Monday, 9 October 2017

Not another World Book Day grumble... Anne Rooney

Like many other authors, I'm not a fan of the latest World Book Day list with its liberal smattering of celebrities and overdose on humour. But rather than just grumble, I thought it would be more fun to think how it could be done better. It is called World Book Day. The focus is on the books, not the authors. Perhaps it should try to present as varied a book diet as possible, to maximise the chances of each child being able to find something they like. Books are not all funny stories. They are not all stories even (though you'd be hard pressed to realise that looking at the list). If I had charge of World Book Day, it would go something like this.

1. I'd keep Oi Goat! Kes Gray and Jim Field are great, and real professionals. And there should be *at least* one picture book in the list.
2. This year, I might keep the Paddington book, as Michael Bond has only just died and his work is worthy of being introduced to a new generation.
3. A scary story by Chris Priestley - he writes a lot of short stories so will have no trouble fitting the format, and scary stuff for the WBD age group gets no coverage.
4. One or more traditional myths - perhaps a retelling of a Greek myth by Lucy Coats or Saviour Pirotta. Children love Greek myths, but how many are introduced to them these days?
5. Animal stories - always popular; perhaps something from Michael Morpurgo's collection.
6. Fantasy - this is so wide-ranging from  Potteresque magic to sci-fi. Maybe something a bit different, like Inbali Iserles' Foxcraft.
7. Historical fiction - there's lots to choose from, from Ancient Rome (Caroline Lawrence) (and even earlier) onwards.
8. Poetry - again, there's lots of brilliant poetry for children. It doesn't have to be comic, but it can be. Maybe something by John Agard.
9. Science - there's any number of brilliant books about science, including nature, space, dinosaurs, the Earth... Nicola Davis's nature books are beautiful.
10. And finally... given the current climate, I'd opt for another bit of non-fiction on a very important topic, Chris Ridell's My Little Book of Big Freedoms.

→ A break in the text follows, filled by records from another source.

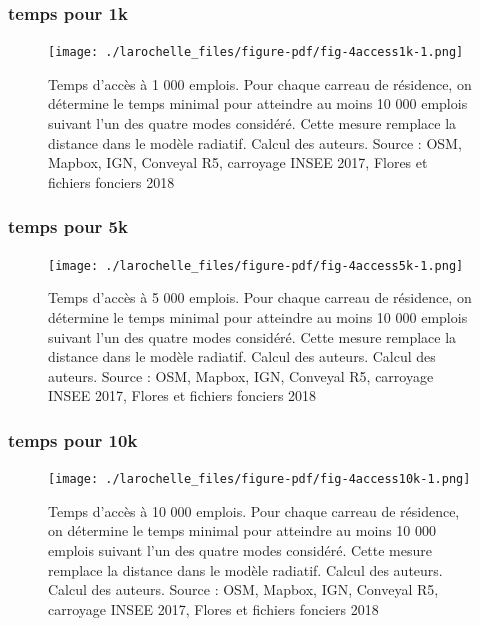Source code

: \documentclass[
  10pt,
  a4paper,
  numbers=noendperiod,
  DIV=9]{scrreprt}
\begin{document}
\hypertarget{temps-pour-1k}{%
\subsubsection{temps pour 1k}\label{temps-pour-1k}}

\begin{figure}[htb]

{\centering \texttt{[image: ./larochelle\_files/figure-pdf/fig-4access1k-1.png]}

}

\caption[Accessibilité à 1 000 emplois pour la
Rochelle]{\label{fig-4access1k}Temps d'accès à 1 000 emplois. Pour
chaque carreau de résidence, on détermine le temps minimal pour
atteindre au moins 10 000 emplois suivant l'un des quatre modes
considéré. Cette mesure remplace la distance dans le modèle radiatif.
Calcul des auteurs. Source : OSM, Mapbox, IGN, Conveyal R5, carroyage
INSEE 2017, Flores et fichiers fonciers 2018}

\end{figure}

\hypertarget{temps-pour-5k}{%
\subsubsection{temps pour 5k}\label{temps-pour-5k}}

\begin{figure}[htb]

{\centering \texttt{[image: ./larochelle\_files/figure-pdf/fig-4access5k-1.png]}

}

\caption[Accessibilité à 5 000 emplois pour la
Rochelle]{\label{fig-4access5k}Temps d'accès à 5 000 emplois. Pour
chaque carreau de résidence, on détermine le temps minimal pour
atteindre au moins 10 000 emplois suivant l'un des quatre modes
considéré. Cette mesure remplace la distance dans le modèle radiatif.
Calcul des auteurs. Calcul des auteurs. Source : OSM, Mapbox, IGN,
Conveyal R5, carroyage INSEE 2017, Flores et fichiers fonciers 2018}

\end{figure}

\hypertarget{temps-pour-10k}{%
\subsubsection{temps pour 10k}\label{temps-pour-10k}}

\begin{figure}[htb]

{\centering \texttt{[image: ./larochelle\_files/figure-pdf/fig-4access10k-1.png]}

}

\caption[Accessibilité à 10 000 emplois pour la
Rochelle]{\label{fig-4access10k}Temps d'accès à 10 000 emplois. Pour
chaque carreau de résidence, on détermine le temps minimal pour
atteindre au moins 10 000 emplois suivant l'un des quatre modes
considéré. Cette mesure remplace la distance dans le modèle radiatif.
Calcul des auteurs. Calcul des auteurs. Source : OSM, Mapbox, IGN,
Conveyal R5, carroyage INSEE 2017, Flores et fichiers fonciers 2018}

\end{figure}
\end{document}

Obviously, I have not put as much work into this list as the WBD might be expected to do. Any improved suggestions heartily welcomed. But maybe they could take on board that there is a HUGE variety of books that children can enjoy if we just help them to find what they like.

Anne Rooney
The Shipwrecked Rhino (non-fiction blog)
Out this month: Dinosaur Atlas (Lonely Planet);
beautifully illustrated by James Gilleard


Chitra Soundar said...

Absolutely! We perhaps should include one book in translation too.

Stroppy Author said...

Good idea! I did find 10 is too few... It would also be good to have something for non-fluent readers as the entire point is to enthuse children about books and they need it most of all

C.J.Busby said...

Great list, and I agree - focus on the books rather than authors, and get a nice range. WBD panel have clearly gone for attracting non-readers with the idea that they can own a little bit of a celebrity, an object, a bit like a gig T-shirt, and the fact that the 'little bit of celebrity' is a book then subtly tells them books are of value (and maybe they'll read it, even!). It's a strategy, I guess, but I don't think it will actually work to pull non-readers into reading.

Heather Dyer said...

Great post! Thank you.

Jenny Sullivan said...

Terry Pratchett's Tiffany Aching series - and "Johnny and the Bomb" for x-box mad boys!

Pippa Goodhart said...

Excellent suggestions, Anne.

Helen Larder said...

A great list! Thanks xxxx

Leslie Wilson said...


Penny Dolan said...

The range of the books on offer - both in subject and in all that one could call "language" is really important, so thank you, Anne, for suggesting all these -and the other suggestions above.

The need for the big best-seller seems - from bookshop shelves near me - to be pushing books into rather decreasing circles.